Hacker News new | past | comments | ask | show | jobs | submit login
How to Swiftly Destroy a $370 Million Dollar Rocket with Overflow "Protection" (metaobject.com)
9 points by mpweiher on June 26, 2014 | hide | past | web | favorite | 19 comments

I don't think the author has read the Ariane crash report, which says:

> Although the source of the Operand Error has been identified, this in itself did not cause the mission to fail. The specification of the exception-handling mechanism also contributed to the failure. In the event of any kind of exception, the system specification stated that: the failure should be indicated on the databus, the failure context should be stored in an EEPROM memory (which was recovered and read out for Ariane 501), and finally, the SRI processor should be shut down.

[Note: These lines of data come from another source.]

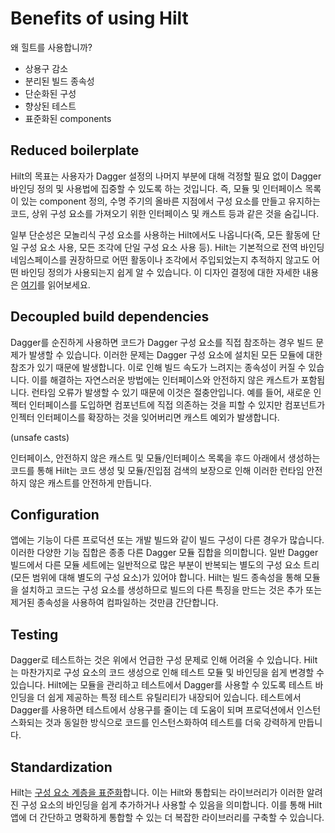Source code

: # Benefits of using Hilt

왜 힐트를 사용합니까?

- 상용구 감소
- 분리된 빌드 종속성
- 단순화된 구성
- 향상된 테스트
- 표준화된 components

## Reduced boilerplate

Hilt의 목표는 사용자가 Dagger 설정의 나머지 부분에 대해 걱정할 필요 없이 Dagger 바인딩 정의 및 사용법에 집중할 수 있도록 하는 것입니다. 즉, 모듈 및 인터페이스 목록이 있는 component 정의, 수명 주기의 올바른 지점에서 구성 요소를 만들고 유지하는 코드, 상위 구성 요소를 가져오기 위한 인터페이스 및 캐스트 등과 같은 것을 숨깁니다.

일부 단순성은 모놀리식 구성 요소를 사용하는 Hilt에서도 나옵니다(즉, 모든 활동에 단일 구성 요소 사용, 모든 조각에 단일 구성 요소 사용 등). Hilt는 기본적으로 전역 바인딩 네임스페이스를 권장하므로 어떤 활동이나 조각에서 주입되었는지 추적하지 않고도 어떤 바인딩 정의가 사용되는지 쉽게 알 수 있습니다. 이 디자인 결정에 대한 자세한 내용은 [여기](https://dagger.dev/hilt/monolithic.html)를 읽어보세요.

## Decoupled build dependencies

Dagger를 순진하게 사용하면 코드가 Dagger 구성 요소를 직접 참조하는 경우 빌드 문제가 발생할 수 있습니다. 이러한 문제는 Dagger 구성 요소에 설치된 모든 모듈에 대한 참조가 있기 때문에 발생합니다. 이로 인해 빌드 속도가 느려지는 종속성이 커질 수 있습니다. 이를 해결하는 자연스러운 방법에는 인터페이스와 안전하지 않은 캐스트가 포함됩니다. 런타임 오류가 발생할 수 있기 때문에 이것은 절충안입니다. 예를 들어, 새로운 인젝터 인터페이스를 도입하면 컴포넌트에 직접 의존하는 것을 피할 수 있지만 컴포넌트가 인젝터 인터페이스를 확장하는 것을 잊어버리면 캐스트 예외가 발생합니다.

(unsafe casts)

인터페이스, 안전하지 않은 캐스트 및 모듈/인터페이스 목록을 후드 아래에서 생성하는 코드를 통해 Hilt는 코드 생성 및 모듈/진입점 검색의 보장으로 인해 이러한 런타임 안전하지 않은 캐스트를 안전하게 만듭니다.

## Configuration

앱에는 기능이 다른 프로덕션 또는 개발 빌드와 같이 빌드 구성이 다른 경우가 많습니다. 이러한 다양한 기능 집합은 종종 다른 Dagger 모듈 집합을 의미합니다. 일반 Dagger 빌드에서 다른 모듈 세트에는 일반적으로 많은 부분이 반복되는 별도의 구성 요소 트리(모든 범위에 대해 별도의 구성 요소)가 있어야 합니다. Hilt는 빌드 종속성을 통해 모듈을 설치하고 코드는 구성 요소를 생성하므로 빌드의 다른 특징을 만드는 것은 추가 또는 제거된 종속성을 사용하여 컴파일하는 것만큼 간단합니다.

## Testing

Dagger로 테스트하는 것은 위에서 언급한 구성 문제로 인해 어려울 수 있습니다. Hilt는 마찬가지로 구성 요소의 코드 생성으로 인해 테스트 모듈 및 바인딩을 쉽게 변경할 수 있습니다. Hilt에는 모듈을 관리하고 테스트에서 Dagger를 사용할 수 있도록 테스트 바인딩을 더 쉽게 제공하는 특정 테스트 유틸리티가 내장되어 있습니다. 테스트에서 Dagger를 사용하면 테스트에서 상용구를 줄이는 데 도움이 되며 프로덕션에서 인스턴스화되는 것과 동일한 방식으로 코드를 인스턴스화하여 테스트를 더욱 강력하게 만듭니다.

## Standardization

Hilt는 [구성 요소 계층을 표준화](https://dagger.dev/hilt/components.html#component-heirarchy)합니다. 이는 Hilt와 통합되는 라이브러리가 이러한 알려진 구성 요소의 바인딩을 쉽게 추가하거나 사용할 수 있음을 의미합니다. 이를 통해 Hilt 앱에 더 간단하고 명확하게 통합할 수 있는 더 복잡한 라이브러리를 구축할 수 있습니다.
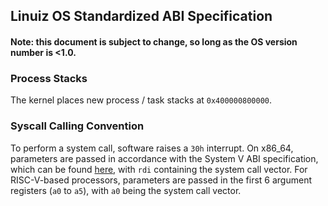 ## Linuiz OS Standardized ABI Specification
#### Note: this document is subject to change, so long as the OS version number is <1.0.

### Process Stacks
The kernel places new process / task stacks at `0x400000800000`.

### Syscall Calling Convention
To perform a system call, software raises a `30h` interrupt. On x86_64, parameters are passed in accordance with the System V ABI specification, which can be found [here](https://www.uclibc.org/docs/psABI-x86_64.pdf), with `rdi` containing the system call vector. For RISC-V-based processors, parameters are passed in the first 6 argument registers (`a0` to `a5`), with `a0` being the system call vector.

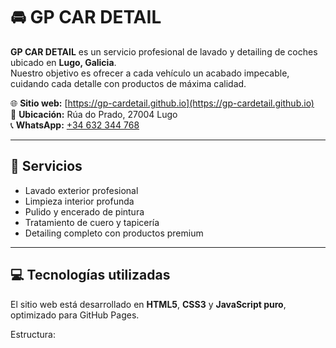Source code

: # 🚘 GP CAR DETAIL

**GP CAR DETAIL** es un servicio profesional de lavado y detailing de coches ubicado en **Lugo, Galicia**.  
Nuestro objetivo es ofrecer a cada vehículo un acabado impecable, cuidando cada detalle con productos de máxima calidad.

🌐 **Sitio web:** [https://gp-cardetail.github.io](https://gp-cardetail.github.io)  
📍 **Ubicación:** Rúa do Prado, 27004 Lugo  
📞 **WhatsApp:** [+34 632 344 768](https://wa.me/+34632344768)

---

## 🧽 Servicios

- Lavado exterior profesional  
- Limpieza interior profunda  
- Pulido y encerado de pintura  
- Tratamiento de cuero y tapicería  
- Detailing completo con productos premium

---

## 💻 Tecnologías utilizadas

El sitio web está desarrollado en **HTML5**, **CSS3** y **JavaScript puro**, optimizado para GitHub Pages.

Estructura:
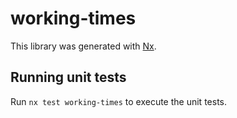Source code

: # working-times

This library was generated with [Nx](https://nx.dev).

## Running unit tests

Run `nx test working-times` to execute the unit tests.
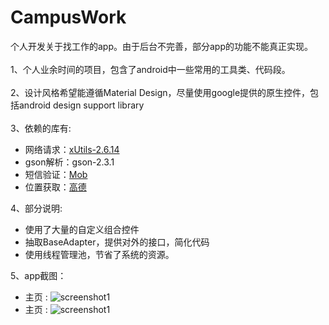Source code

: # CampusWork

个人开发关于找工作的app。由于后台不完善，部分app的功能不能真正实现。<br><br>
1、个人业余时间的项目，包含了android中一些常用的工具类、代码段。<br><br>
2、设计风格希望能遵循Material Design，尽量使用google提供的原生控件，包括android design support library<br><br>
3、依赖的库有:<br>
 -  网络请求：[xUtils-2.6.14](http://www.baidu.com)
 -  gson解析：gson-2.3.1
 -  短信验证：[Mob](http://sms.mob.com/#/sms)
 -  位置获取：[高德](http://lbs.amap.com)<br>
 
4、部分说明:<br>
 -  使用了大量的自定义组合控件<br>
 -  抽取BaseAdapter，提供对外的接口，简化代码
 -  使用线程管理池，节省了系统的资源。
 
 
5、app截图：<br>
 -  主页 : ![screenshot1](https://github.com/shun99/CampusWork/blob/master/Screenshots/S60223-151510.jpg "")<br>
 -  主页 : ![screenshot1](https://github.com/shun99/CampusWork/blob/master/Screenshots/S60223-151510.jpg "")<br>
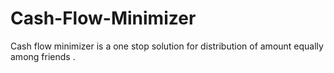 # Cash-Flow-Minimizer
Cash flow minimizer is a one stop solution for distribution of amount equally among friends .


<href link="">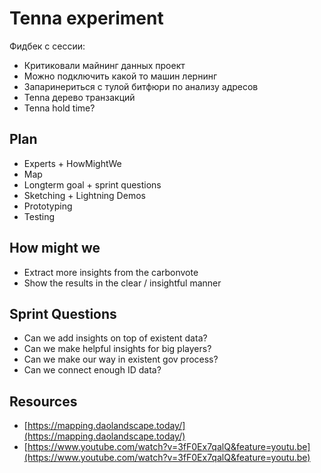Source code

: # Tenna experiment

Фидбек с сессии:

* Критиковали майнинг данных проект
* Можно подключить какой то машин лернинг
* Запаринериться с тулой битфюри по анализу адресов
* Tenna дерево транзакций
* Tenna hold time?

## Plan

* Experts + HowMightWe
* Map
* Longterm goal + sprint questions
* Sketching + Lightning Demos
* Prototyping
* Testing

## How might we

* Extract more insights from the carbonvote
* Show the results in the clear / insightful manner

## Sprint Questions

* Can we add insights on top of existent data?
* Can we make helpful insights for big players?
* Can we make our way in existent gov process?
* Can we connect enough ID data?

## Resources

* [https://mapping.daolandscape.today/](https://mapping.daolandscape.today/)
* [https://www.youtube.com/watch?v=3fF0Ex7qalQ&feature=youtu.be](https://www.youtube.com/watch?v=3fF0Ex7qalQ&feature=youtu.be)


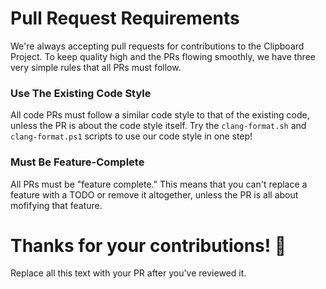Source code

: # Pull Request Requirements

We're always accepting pull requests for contributions to the Clipboard Project. 
To keep quality high and the PRs flowing smoothly, we have three very simple rules that all PRs must follow.

### Use The Existing Code Style

All code PRs must follow a similar code style to that of the existing code, unless the PR is about the code style itself. Try the `clang-format.sh` and `clang-format.ps1` scripts to use our code style in one step!

### Must Be Feature-Complete

All PRs must be "feature complete." This means that you can't replace a feature with a TODO or remove it altogether, unless the PR is all about mofifying that feature.

# Thanks for your contributions! 👋

Replace all this text with your PR after you've reviewed it.
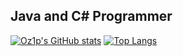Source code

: ## Java and C# Programmer
[![Oz1p's GitHub stats](https://github-readme-stats.vercel.app/api?username=oz1p&theme=radical&card_width=495)](https://github.com/oz1p/github-readme-stats)
[![Top Langs](https://github-readme-stats.vercel.app/api/top-langs/?username=oz1p&theme=radical&card_width=495&layout=compact)](https://github.com/oz1p/github-readme-stats)
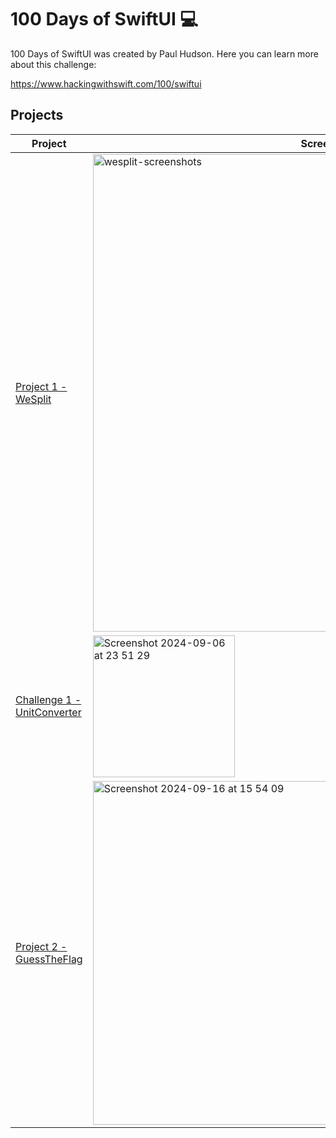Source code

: # 100 Days of SwiftUI 💻

100 Days of SwiftUI was created by Paul Hudson. Here you can learn more about this challenge:

https://www.hackingwithswift.com/100/swiftui

## Projects

| Project             | Screenshots                                                                |
| ----------------- | ------------------------------------------------------------------ |
| [Project 1 - WeSplit](https://github.com/am301892/100DaysOfSwiftUI/tree/main/WeSplit) |<img width="764" alt="wesplit-screenshots" src="https://github.com/user-attachments/assets/c3bf9e96-ca61-4fe5-bdbb-88164e58aa07">|
|[Challenge 1 - UnitConverter](https://github.com/am301892/100DaysOfSwiftUI/tree/main/UnitConverter)  | <img width="227" alt="Screenshot 2024-09-06 at 23 51 29" src="https://github.com/user-attachments/assets/ac90420f-beda-49b2-870a-e1c17b53c645">
| [Project 2 - GuessTheFlag](https://github.com/am301892/100DaysOfSwiftUI/tree/main/GuessTheFlag)| <img width="550" alt="Screenshot 2024-09-16 at 15 54 09" src="https://github.com/user-attachments/assets/915d5ac8-b826-487a-944f-8c18f82a7f56"> |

> It was the decision to cease the processor operation which finally proved fatal. Restart is not feasible since attitude is too difficult to re-calculate after a processor shutdown; therefore the Inertial Reference System becomes useless. The reason behind this drastic action lies in the culture within the Ariane programme of only addressing random hardware failures. From this point of view exception - or error - handling mechanisms are designed for a random hardware failure which can quite rationally be handled by a backup system.

> ... An underlying theme in the development of Ariane 5 is the bias towards the mitigation of random failure. The supplier of the SRI was only following the specification given to it, which stipulated that in the event of any detected exception the processor was to be stopped. The exception which occurred was not due to random failure but a design error. The exception was detected, but inappropriately handled because the view had been taken that software should be considered correct until it is shown to be at fault. The Board has reason to believe that this view is also accepted in other areas of Ariane 5 software design. The Board is in favour of the opposite view, that software should be assumed to be faulty until applying the currently accepted best practice methods can demonstrate that it is correct.

There were also questions about why the code was even still in operation. The functionality was useful under Ariane 4 but not Ariane 5, the code "serves no purpose" after launch, analysis was done to check some variables for overflow but not all variables, and the component's functional requirements weren't updated to reflect the new launch trajectory data.

To say it's only because of an exception during type conversion ignores the whole, very important context, which says that the exception wasn't the real problem.

Yes, the author did read the report, did the esteemed critic?

"It was the decision to cease the processor operation which finally proved fatal."

Which is exactly what the author argues against: don't terminate the process on integer overflow.

"The decision to cease the processor" was an explicit design decision by humans, who assumed that the analysis of the software was sufficient to be able to assume that an exception was caused by a hardware error instead of a software one. This was valid ... for Ariane IV. "Don't terminate the process on integer overflow" is not allowed by the specification.

It's incorrect to attribute the problem to an overflow exception. Rather, it's equally correct to say that it was a design fault (because that functionality simply wasn't needed for Ariane V) or an analysis fault (because the overflow could have been detected that way) or a testing fault (because testing with simulated Ariane V inputs would have revealed the fault).

If there was a random hardware failure in SR-2 then a shutdown, to only use SR-1 would have been fine. But SR-1 was subject to the same failure condition, because it used the same code. So it's equally valid to say that the failure was in not using two independent implementations, as a mitigation for simple coding errors.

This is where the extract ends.